WORK INSTRUCTIONS ::
Only the lines that contain the string "common" belong in the answer; pull them from the records.
━━ RECORDS TO PROCESS
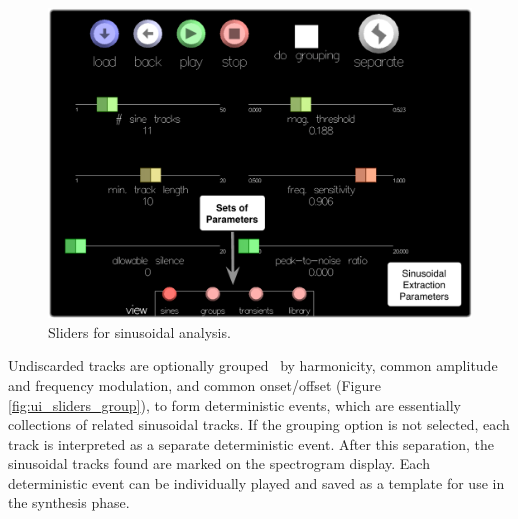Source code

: \documentclass[10pt,letterpaper]{article}
\begin{document}
\begin{figure}[h]
  \begin{center}
    \includegraphics[width=.95\columnwidth]{ui_sliders1.pdf}
    \caption{Sliders for sinusoidal analysis.} 
    \label{fig:ui_sines}
  \end{center}
\end{figure}

Undiscarded tracks are optionally
grouped~\cite{Ellis94,Melih00} by harmonicity, common amplitude
and frequency modulation, and common onset/offset (Figure \ref{fig:ui_sliders_group}), to form deterministic
events, which are essentially collections of related sinusoidal tracks.
If the grouping option is not selected, each track is interpreted as a
separate deterministic event. After this separation, the sinusoidal tracks found are marked on the spectrogram display. Each deterministic event can be individually played and saved as a template for use in the synthesis phase. 
\end{document}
━━━━
YOUR SOLUTION ::
grouped~\cite{Ellis94,Melih00} by harmonicity, common amplitude
and frequency modulation, and common onset/offset (Figure \ref{fig:ui_sliders_group}), to form deterministic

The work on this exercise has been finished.